Getting Started with Recommender Systems: Part I
I have been studying Recommender Systems (RecSys) for the past few months. Many topics are scattered in the Internet and I thought about condensating the main concepts into a series of blog posts. For those of you who are interested in the subject, I organized the content and split into parts:
- Part I: Introduction and Levels of Personalization
- Part II: How it Works
- Part III: Techniques
- Part IV: Metrics
- Part V: Challenges
- Part VI: References and Further Reading
RecSys is a topic of concern of big players like Amazon, Spotify, Netflix, Github and Linkedin. Mike McGuire in this post explains that companies have realized that “if there’s not something else there surfacing that meets your interest beyond what you initially dialed in for, then you’re out”. In other words, companies are concerned with providing not only what the user is looking for but other items that meets the user’s preferences. At Amazon, for example, if you want to buy a Kindle the website will drive you to the product but will also show related items you might want like a charger and a waterproof cover.
An interesting article from Standford, When Choice is Demotivating: Can One Desire Too Much of a Good Thing?, shows the negative impact of presenting too many options to customers.
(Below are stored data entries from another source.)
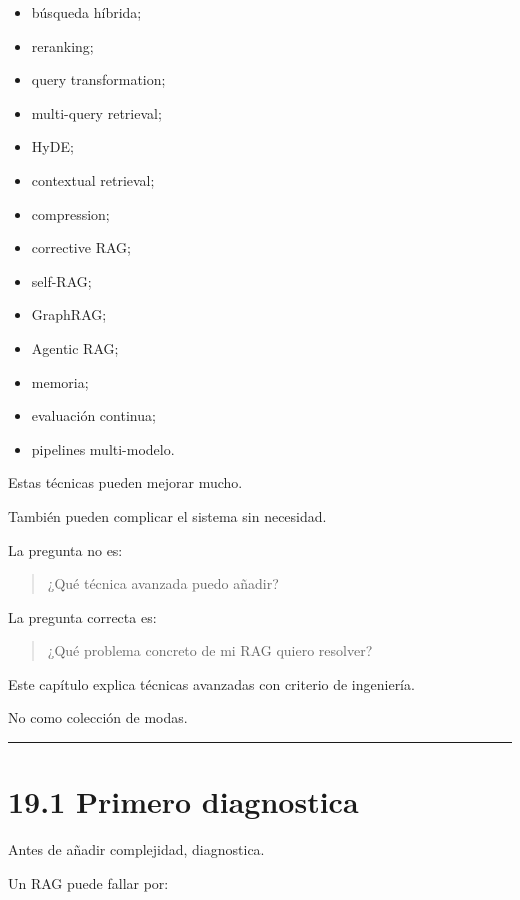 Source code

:\begin{itemize}
\tightlist
\item
  búsqueda híbrida;
\item
  reranking;
\item
  query transformation;
\item
  multi-query retrieval;
\item
  HyDE;
\item
  contextual retrieval;
\item
  compression;
\item
  corrective RAG;
\item
  self-RAG;
\item
  GraphRAG;
\item
  Agentic RAG;
\item
  memoria;
\item
  evaluación continua;
\item
  pipelines multi-modelo.
\end{itemize}

Estas técnicas pueden mejorar mucho.

También pueden complicar el sistema sin necesidad.

La pregunta no es:

\begin{quote}
¿Qué técnica avanzada puedo añadir?
\end{quote}

La pregunta correcta es:

\begin{quote}
¿Qué problema concreto de mi RAG quiero resolver?
\end{quote}

Este capítulo explica técnicas avanzadas con criterio de ingeniería.

No como colección de modas.

\begin{center}\rule{0.5\linewidth}{0.5pt}\end{center}

\section{19.1 Primero diagnostica}\label{primero-diagnostica}

Antes de añadir complejidad, diagnostica.

Un RAG puede fallar por:

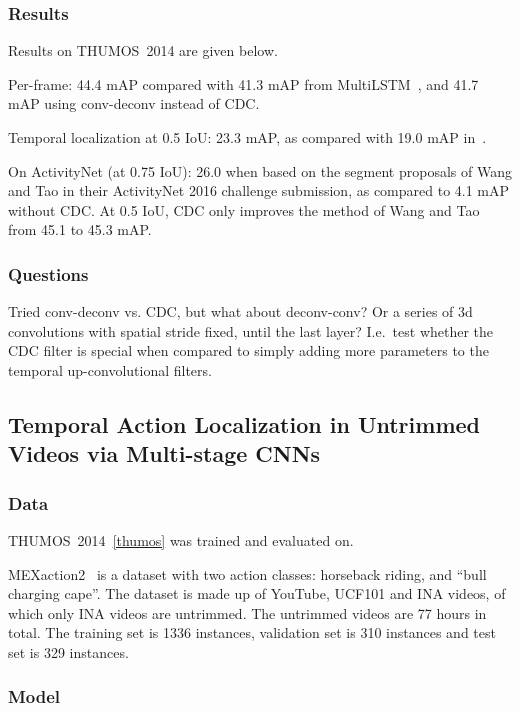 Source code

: \documentclass[a4paper, 12pt]{article}
\begin{document}
\subsubsection{Results}

Results on THUMOS~2014 are given below.

Per-frame: 44.4 mAP compared with 41.3 mAP from
MultiLSTM~\cite{DBLP:journals/corr/YeungRJAML15}, and 41.7 mAP using
conv-deconv instead of CDC\@.

Temporal localization at 0.5 IoU\@: 23.3 mAP, as compared with 19.0 mAP
in~\cite{DBLP:journals/corr/ShouWC16}.

On ActivityNet (at 0.75 IoU): 26.0 when based on the segment proposals
of Wang and Tao in their ActivityNet 2016 challenge submission, as compared to
4.1 mAP without CDC\@. At 0.5 IoU, CDC only improves the method of Wang and Tao
from 45.1 to 45.3 mAP\@.

\subsubsection{Questions}

Tried conv-deconv vs. CDC, but what about deconv-conv? Or a series of 3d
convolutions with spatial stride fixed, until the last layer? I.e.\ test
whether the CDC filter is special when compared to simply adding more
parameters to the temporal up-convolutional filters.

\subsection{Temporal Action Localization in Untrimmed Videos via Multi-stage
            CNNs~\cite{DBLP:journals/corr/ShouWC16}}

\subsubsection{Data}

THUMOS~2014~\ref{thumos} was trained and evaluated on.

MEXaction2~\cite{MEXaction2} is a dataset with two action classes: horseback
riding, and ``bull charging cape''. The dataset is made up of YouTube, UCF101
and INA videos, of which only INA videos are untrimmed. The untrimmed videos
are 77 hours in total. The training set is 1336 instances, validation set is
310 instances and test set is 329 instances.

\subsubsection{Model}
\end{document}
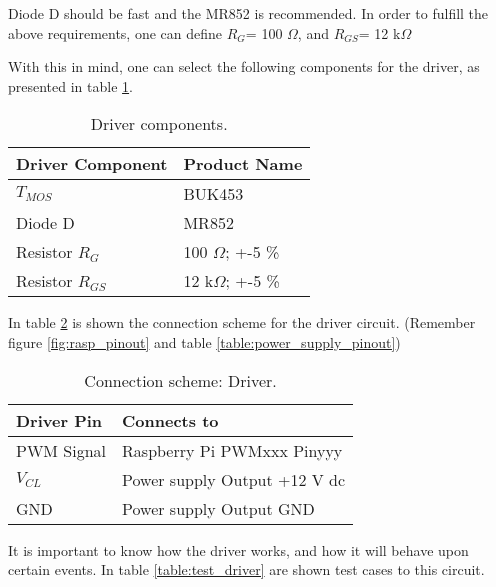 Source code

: Diode D should be fast and the MR852 is recommended.
In order to fulfill the above requirements, one can define \(R_{G}\)= 100 $\Omega$, and \(R_{GS}\)= 12 k$\Omega$  \linebreak

With this in mind, one can select the following components for the driver, as presented in table \ref{table:driver_components}.

\begin{table}[H]
	\centering
		\begin{tabular}{|m{5cm}|m{6cm}|}
			\hline
			\textbf{Driver Component} & \textbf{Product Name}
			\\\hline\hline
			
			\(T_{MOS}\) & BUK453
			\\\hline
			Diode D & MR852
			\\\hline
			Resistor \(R_{G}\) & 100 $\Omega$; +-5 \%
			\\\hline
			Resistor \(R_{GS}\) & 12 k$\Omega$; +-5 \%
			\\\hline
		\end{tabular}
	\caption{Driver components.}
	\label{table:driver_components}
\end{table}

In table \ref{table:connect_driver} is shown the connection scheme for the driver circuit. (Remember figure \ref{fig:rasp_pinout} and table \ref{table:power_supply_pinout})

\begin{table}[H]
	\centering
	\begin{tabular}{|m{5cm}|m{6cm}|}
		\hline
		\textbf{Driver Pin} & \textbf{Connects to}
		\\\hline\hline
		
		PWM Signal & Raspberry Pi PWMxxx Pinyyy
		\\\hline
		\(V_{CL}\) & Power supply Output +12 V \ac{dc}
		\\\hline
		GND & Power supply Output GND
		\\\hline
	\end{tabular}
	
	\caption{Connection scheme: Driver.}
	\label{table:connect_driver}
\end{table}

It is important to know how the driver works, and how it will behave upon certain events. In table \ref{table:test_driver} are shown test cases to this circuit.

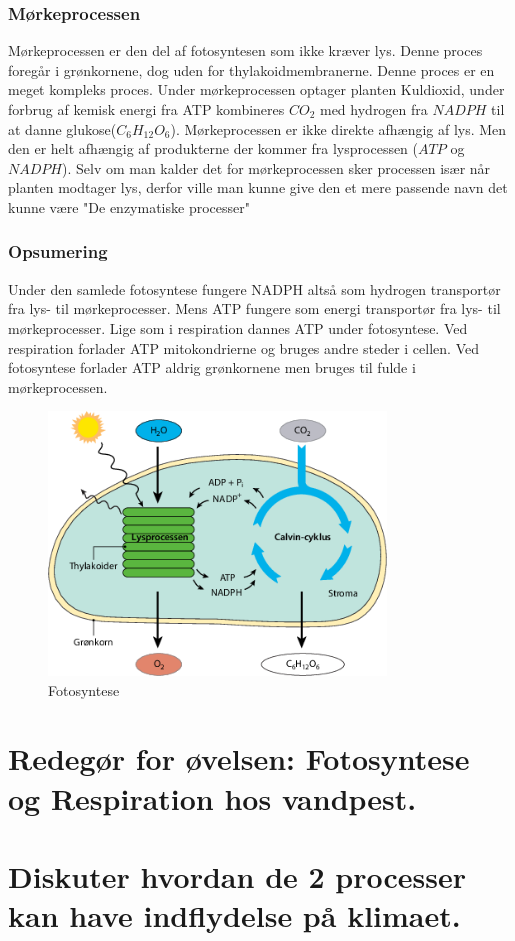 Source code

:             \subsubsection{Mørkeprocessen}
                Mørkeprocessen er den del af fotosyntesen som ikke kræver lys. Denne proces foregår i grønkornene, dog uden for thylakoidmembranerne. Denne proces er en meget kompleks proces. 
                Under mørkeprocessen optager planten Kuldioxid, under forbrug af kemisk energi fra ATP kombineres \begin{math}CO_2\end{math} med hydrogen fra \begin{math}NADPH\end{math} til at danne glukose(\begin{math}C_6H_{12}O_6\end{math}). Mørkeprocessen er ikke direkte afhængig af lys. Men den er helt afhængig af produkterne der kommer fra lysprocessen (\begin{math}ATP\end{math} og \begin{math}NADPH\end{math}). Selv om man kalder det for mørkeprocessen sker processen især når planten modtager lys, derfor ville man kunne give den et mere passende navn det kunne være "De enzymatiske processer"
            \subsubsection{Opsumering} 
                Under den samlede fotosyntese fungere NADPH altså som hydrogen transportør fra lys- til mørkeprocesser. Mens ATP fungere som energi transportør fra lys- til mørkeprocesser. Lige som i respiration dannes ATP under fotosyntese. Ved respiration forlader ATP mitokondrierne og bruges andre steder i cellen. Ved fotosyntese forlader ATP aldrig grønkornene men bruges til fulde i mørkeprocessen.
                \begin{figure}[h]
                    \centering
                    \includegraphics[width=0.8\textwidth]{figurs/fotosyntese.png}
                    \caption{Fotosyntese}
                    \label{fig:fotosyntese}
                \end{figure}


    \section{Redegør for øvelsen: Fotosyntese og Respiration hos vandpest.}
    \section{Diskuter hvordan de 2 processer kan have indflydelse på klimaet.} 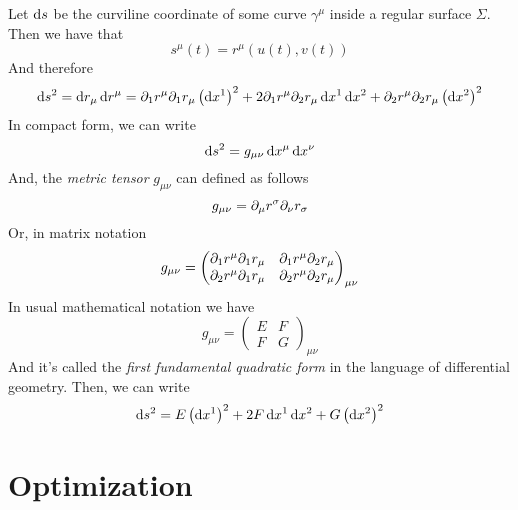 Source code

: \documentclass[../complete.tex]{subfiles}
\begin{document}
\begin{dfn}
	Let $\operatorname{d\!}{s}$ be the curviline coordinate of some curve $\gamma^\mu$ inside a regular surface $\Sigma$. Then we have that
	\begin{equation}
		s^\mu(t)=r^\mu(u(t),v(t))
		\label{eq:softsurf}
	\end{equation}
	And therefore
	\begin{equation}
		\operatorname{d\!}{s}^2=\operatorname{d\!}{r_\mu}\operatorname{d\!}{r^\mu}=\partial_1r^\mu\partial_1r_\mu\left(\operatorname{d\!}{x^1}\right)^2+2\partial_1r^\mu\partial_2r_\mu\operatorname{d\!}{x^1}\operatorname{d\!}{x^2}+\partial_2r^\mu\partial_2r_\mu\left( \operatorname{d\!}{x^2} \right)^2
		\label{eq:diffssurf}
	\end{equation}
	In compact form, we can write
	\begin{equation}
		\operatorname{d\!}{s}^2=g_{\mu\nu}\operatorname{d\!}{x^\mu}\operatorname{d\!}{x^\nu}
		\label{eq:metrictensorphys}
	\end{equation}
	And, the \textit{metric tensor} $g_{\mu\nu}$ can defined as follows
	\begin{equation}
		g_{\mu\nu}=\partial_\mu r^\sigma\partial_\nu r_\sigma
		\label{eq:metrictensor}
	\end{equation}
	Or, in matrix notation
	\begin{equation}
		g_{\mu\nu}=\begin{pmatrix}\partial_1r^\mu\partial_1r_\mu&\partial_1r^\mu\partial_2r_\mu\\\partial_2r^\mu\partial_1r_\mu&\partial_2r^\mu\partial_2r_\mu\end{pmatrix}_{\mu\nu}
		\label{eq:delmetrictensor}
	\end{equation}
	In usual mathematical notation we have
	\begin{equation}
		g_{\mu\nu}=\begin{pmatrix}E&F\\F&G\end{pmatrix}_{\mu\nu}
		\label{eq:metrictensro}
	\end{equation}
	And it's called the \textit{first fundamental quadratic form} in the language of differential geometry. Then, we can write
	\begin{equation}
		\operatorname{d\!}{s}^2=E\left(\operatorname{d\!}{x^1}\right)^2+2F\operatorname{d\!}{x^1}\operatorname{d\!}{x^2}+G\left(\operatorname{d\!}{x^2}\right)^2
		\label{eq:diffsfff}
	\end{equation}
\end{dfn}
\section{Optimization}
\end{document}
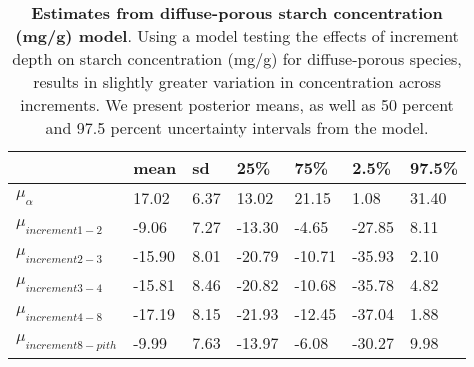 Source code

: \documentclass{article}\usepackage[]{graphicx}\usepackage[]{color}
\begin{document}
\begin{table}[ht]
\centering
\caption{\textbf{Estimates from diffuse-porous starch concentration (mg/g) model}. Using a model testing the effects of increment depth on starch concentration (mg/g) for diffuse-porous species, results in slightly greater variation in concentration across increments. We present posterior means, as well as 50 percent and 97.5 percent uncertainty intervals from the model.} 
\label{tab:diffstar}
\begingroup\footnotesize
\begin{tabular}{|p{}|p{}|p{}|p{}|p{}|p{}|p{}|}
  \hline
 & mean & sd & 25\% & 75\% & 2.5\% & 97.5\% \\ 
  \hline
$\mu_{\alpha}$ & 17.02 & 6.37 & 13.02 & 21.15 & 1.08 & 31.40 \\ 
  $\mu_{increment 1-2}$ & -9.06 & 7.27 & -13.30 & -4.65 & -27.85 & 8.11 \\ 
  $\mu_{increment 2-3}$ & -15.90 & 8.01 & -20.79 & -10.71 & -35.93 & 2.10 \\ 
  $\mu_{increment 3-4}$ & -15.81 & 8.46 & -20.82 & -10.68 & -35.78 & 4.82 \\ 
  $\mu_{increment 4-8}$ & -17.19 & 8.15 & -21.93 & -12.45 & -37.04 & 1.88 \\ 
  $\mu_{increment 8-pith}$ & -9.99 & 7.63 & -13.97 & -6.08 & -30.27 & 9.98 \\ 
   \hline
\end{tabular}
\endgroup
\end{table}
\end{document}
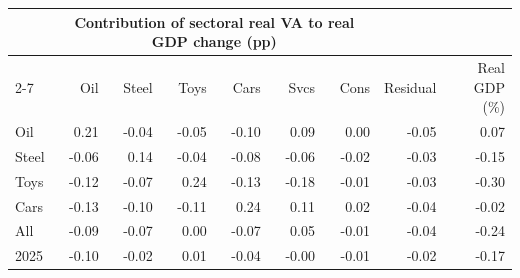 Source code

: \begin{tabular}{lrrrrrrrr}
\toprule
 & \multicolumn{6}{c}{Contribution of sectoral real VA to real GDP change (pp)} & & \\
\cmidrule(lr){2-7}
 & Oil & Steel & Toys & Cars & Svcs & Cons & Residual & Real GDP (\%) \\
\midrule
Oil & 0.21 & -0.04 & -0.05 & -0.10 & 0.09 & 0.00 & -0.05 & 0.07 \\
Steel & -0.06 & 0.14 & -0.04 & -0.08 & -0.06 & -0.02 & -0.03 & -0.15 \\
Toys & -0.12 & -0.07 & 0.24 & -0.13 & -0.18 & -0.01 & -0.03 & -0.30 \\
Cars & -0.13 & -0.10 & -0.11 & 0.24 & 0.11 & 0.02 & -0.04 & -0.02 \\
All & -0.09 & -0.07 & 0.00 & -0.07 & 0.05 & -0.01 & -0.04 & -0.24 \\
2025 & -0.10 & -0.02 & 0.01 & -0.04 & -0.00 & -0.01 & -0.02 & -0.17 \\
\bottomrule
\end{tabular}
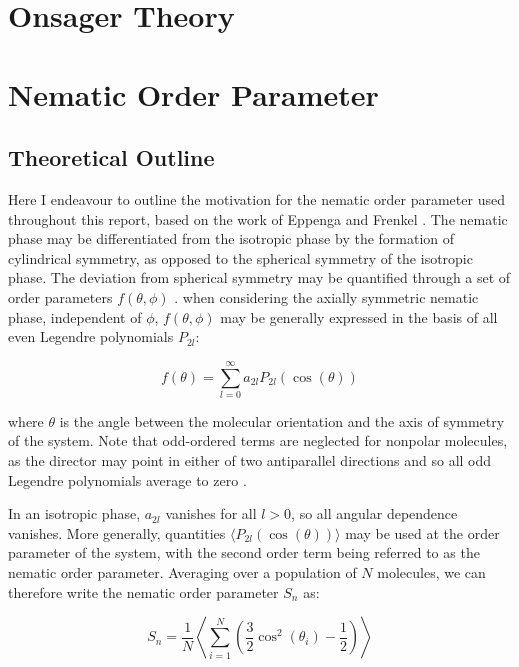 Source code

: \documentclass[11pt, a4paper]{article} %
\begin{document}
\printbibliography

\begin{appendices}

\section{Onsager Theory}
\section{Nematic Order Parameter} 
\subsection{Theoretical Outline}\label{sec:OrderParamTheory}
Here I endeavour to outline the motivation for the nematic order parameter used throughout this report, based on the work of Eppenga and Frenkel \cite{Eppenga1984, Frenkel1982}. The nematic phase may be differentiated from the isotropic phase by the formation of cylindrical symmetry, as opposed to the spherical symmetry of the isotropic phase. The deviation from spherical symmetry may be quantified through a set of order parameters $f(\theta, \phi)$ \cite{Zannoni1979}. when considering the axially symmetric nematic phase, independent of $\phi$, $f(\theta, \phi)$ may be generally expressed in the basis of all even Legendre polynomials $P_{2l}$:

\begin{equation}
f(\theta) = \sum_{l=0}^{\infty} a_{2l} P_{2l}(\cos(\theta))
\end{equation}

where $\theta$ is the angle between the molecular orientation and the axis of symmetry of the system. Note that odd-ordered terms are neglected for nonpolar molecules, as the director may point in either of two antiparallel directions and so all odd Legendre polynomials average to zero \cite{Parsons1979}.

In an isotropic phase, $a_{2l}$ vanishes for all $l>0$, so all angular dependence vanishes. More generally,  quantities $\langle P_{2l}(\cos(\theta)) \rangle$ may be used at the order parameter of the system, with the second order term being referred to as the nematic order parameter. Averaging over a population of $N$ molecules, we can therefore write the nematic order parameter $S_{n}$ as:

\begin{equation}
S_{n} = \frac{1}{N} \left\langle \sum_{i=1}^{N} \left( \frac{3}{2} \cos^{2}(\theta_{i})-\frac{1}{2} \right) \right\rangle
\end{equation}


\end{appendices}
\end{document}
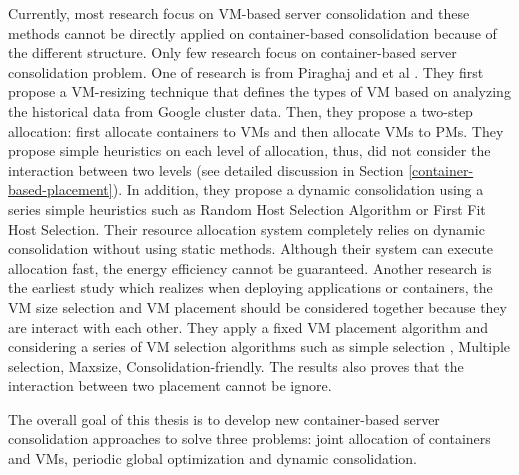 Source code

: Currently, most research focus on VM-based server consolidation and these methods cannot be directly applied on container-based consolidation because of the different structure. Only few research focus on container-based server consolidation problem. One of  research is from Piraghaj and et al \cite{Piraghaj:2015uf}. They first propose a VM-resizing technique that defines the types of VM based on analyzing the historical data from Google cluster data. Then, they propose a two-step allocation: first allocate containers to VMs and then allocate VMs to PMs. They propose simple heuristics on each level of allocation, thus, did not consider the interaction between two levels (see detailed discussion in Section \ref{container-based-placement}). In addition, they propose a dynamic consolidation \cite{Piraghaj:2016bw} using a series simple heuristics such as Random Host Selection Algorithm or First Fit Host Selection. 
Their resource allocation system completely relies on dynamic consolidation without using static methods. Although their system can execute allocation fast, the energy efficiency cannot be guaranteed. Another research  \cite{Mann:2016hx} is the earliest study which realizes when deploying applications or containers, the VM size selection and VM placement should be considered together because they are interact with each other. They apply a fixed VM placement algorithm and considering a series of VM selection algorithms such as simple selection \cite{Ganesan:2012eb},  Multiple selection, Maxsize, Consolidation-friendly. The results also proves that the interaction between two placement cannot be ignore.




The overall goal of this thesis is to develop new container-based server consolidation approaches to solve three problems: joint allocation of containers  and VMs, periodic global optimization and dynamic consolidation.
In fact, when there is no personalization your customers end up doing “infinite browsing” and there is no conversion and, consequently, a high level of churn. This article from Business Insider explains how “the combined effect of personalization and recommendations save us [Netflix] more than $1B per year”.
RecSys are valuable at increasing the sales. In 2012, Amazon has reported “a 29% sales increase to $12.83 billion during its second fiscal quarter, up from $9.9 billion during the same time last year”. However, they are not limited to profit. This infographic illustrates they also improve retention, form habits and accelerate work.
So far we have seen RecSys as a general idea that mixes some topics like
user's preferences. But, how can we define it?
Recommender Systems are software tools and techniques that provide suggestions for items that are most likely of interest to a particular user.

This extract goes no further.